------ Information provided ------

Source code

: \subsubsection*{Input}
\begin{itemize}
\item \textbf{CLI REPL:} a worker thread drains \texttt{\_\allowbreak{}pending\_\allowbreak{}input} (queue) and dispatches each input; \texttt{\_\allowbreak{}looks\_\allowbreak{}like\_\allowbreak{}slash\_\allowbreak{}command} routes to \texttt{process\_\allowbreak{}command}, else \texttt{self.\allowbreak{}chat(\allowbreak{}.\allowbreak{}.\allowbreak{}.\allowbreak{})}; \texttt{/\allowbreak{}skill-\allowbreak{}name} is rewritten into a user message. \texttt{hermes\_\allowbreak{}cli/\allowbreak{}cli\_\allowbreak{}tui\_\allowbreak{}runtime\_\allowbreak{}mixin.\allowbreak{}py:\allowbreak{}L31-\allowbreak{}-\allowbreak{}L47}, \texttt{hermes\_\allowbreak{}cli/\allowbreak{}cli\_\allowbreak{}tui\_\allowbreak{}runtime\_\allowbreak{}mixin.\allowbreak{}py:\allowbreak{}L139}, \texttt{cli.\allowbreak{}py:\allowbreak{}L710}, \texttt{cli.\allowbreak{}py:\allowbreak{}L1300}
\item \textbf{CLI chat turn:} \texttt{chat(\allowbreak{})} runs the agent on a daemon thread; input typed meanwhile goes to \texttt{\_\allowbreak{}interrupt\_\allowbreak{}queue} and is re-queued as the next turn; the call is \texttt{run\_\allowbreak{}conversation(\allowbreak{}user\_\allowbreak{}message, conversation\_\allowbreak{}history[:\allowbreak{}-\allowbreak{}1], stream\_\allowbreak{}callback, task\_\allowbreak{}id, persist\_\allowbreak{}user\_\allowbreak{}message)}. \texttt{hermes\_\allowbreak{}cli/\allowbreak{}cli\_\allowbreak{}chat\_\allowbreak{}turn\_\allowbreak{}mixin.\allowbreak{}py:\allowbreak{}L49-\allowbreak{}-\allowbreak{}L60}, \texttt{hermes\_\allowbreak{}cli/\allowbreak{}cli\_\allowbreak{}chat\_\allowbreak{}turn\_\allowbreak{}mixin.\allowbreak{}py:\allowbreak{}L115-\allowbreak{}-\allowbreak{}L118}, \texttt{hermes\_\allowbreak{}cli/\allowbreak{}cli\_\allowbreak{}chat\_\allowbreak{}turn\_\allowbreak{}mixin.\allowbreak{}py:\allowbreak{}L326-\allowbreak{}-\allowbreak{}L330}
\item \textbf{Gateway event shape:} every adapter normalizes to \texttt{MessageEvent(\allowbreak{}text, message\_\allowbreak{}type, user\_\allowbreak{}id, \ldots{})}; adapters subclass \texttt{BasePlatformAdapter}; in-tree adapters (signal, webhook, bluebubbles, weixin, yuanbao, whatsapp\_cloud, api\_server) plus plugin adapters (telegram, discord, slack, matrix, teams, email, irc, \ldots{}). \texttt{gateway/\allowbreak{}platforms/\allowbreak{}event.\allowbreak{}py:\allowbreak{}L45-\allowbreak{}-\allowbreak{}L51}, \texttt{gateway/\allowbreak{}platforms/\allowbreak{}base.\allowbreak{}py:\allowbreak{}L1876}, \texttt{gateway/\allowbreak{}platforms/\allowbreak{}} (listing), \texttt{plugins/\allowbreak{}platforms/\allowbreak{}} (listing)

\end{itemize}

------

Problem requirements — Only the lines from the one containing "a worker thread" through the one containing "runs the agent" are to be retyped, both boundary lines included, with no other material.

Task response —
\item \textbf{CLI REPL:} a worker thread drains \texttt{\_\allowbreak{}pending\_\allowbreak{}input} (queue) and dispatches each input; \texttt{\_\allowbreak{}looks\_\allowbreak{}like\_\allowbreak{}slash\_\allowbreak{}command} routes to \texttt{process\_\allowbreak{}command}, else \texttt{self.\allowbreak{}chat(\allowbreak{}.\allowbreak{}.\allowbreak{}.\allowbreak{})}; \texttt{/\allowbreak{}skill-\allowbreak{}name} is rewritten into a user message. \texttt{hermes\_\allowbreak{}cli/\allowbreak{}cli\_\allowbreak{}tui\_\allowbreak{}runtime\_\allowbreak{}mixin.\allowbreak{}py:\allowbreak{}L31-\allowbreak{}-\allowbreak{}L47}, \texttt{hermes\_\allowbreak{}cli/\allowbreak{}cli\_\allowbreak{}tui\_\allowbreak{}runtime\_\allowbreak{}mixin.\allowbreak{}py:\allowbreak{}L139}, \texttt{cli.\allowbreak{}py:\allowbreak{}L710}, \texttt{cli.\allowbreak{}py:\allowbreak{}L1300}
\item \textbf{CLI chat turn:} \texttt{chat(\allowbreak{})} runs the agent on a daemon thread; input typed meanwhile goes to \texttt{\_\allowbreak{}interrupt\_\allowbreak{}queue} and is re-queued as the next turn; the call is \texttt{run\_\allowbreak{}conversation(\allowbreak{}user\_\allowbreak{}message, conversation\_\allowbreak{}history[:\allowbreak{}-\allowbreak{}1], stream\_\allowbreak{}callback, task\_\allowbreak{}id, persist\_\allowbreak{}user\_\allowbreak{}message)}. \texttt{hermes\_\allowbreak{}cli/\allowbreak{}cli\_\allowbreak{}chat\_\allowbreak{}turn\_\allowbreak{}mixin.\allowbreak{}py:\allowbreak{}L49-\allowbreak{}-\allowbreak{}L60}, \texttt{hermes\_\allowbreak{}cli/\allowbreak{}cli\_\allowbreak{}chat\_\allowbreak{}turn\_\allowbreak{}mixin.\allowbreak{}py:\allowbreak{}L115-\allowbreak{}-\allowbreak{}L118}, \texttt{hermes\_\allowbreak{}cli/\allowbreak{}cli\_\allowbreak{}chat\_\allowbreak{}turn\_\allowbreak{}mixin.\allowbreak{}py:\allowbreak{}L326-\allowbreak{}-\allowbreak{}L330}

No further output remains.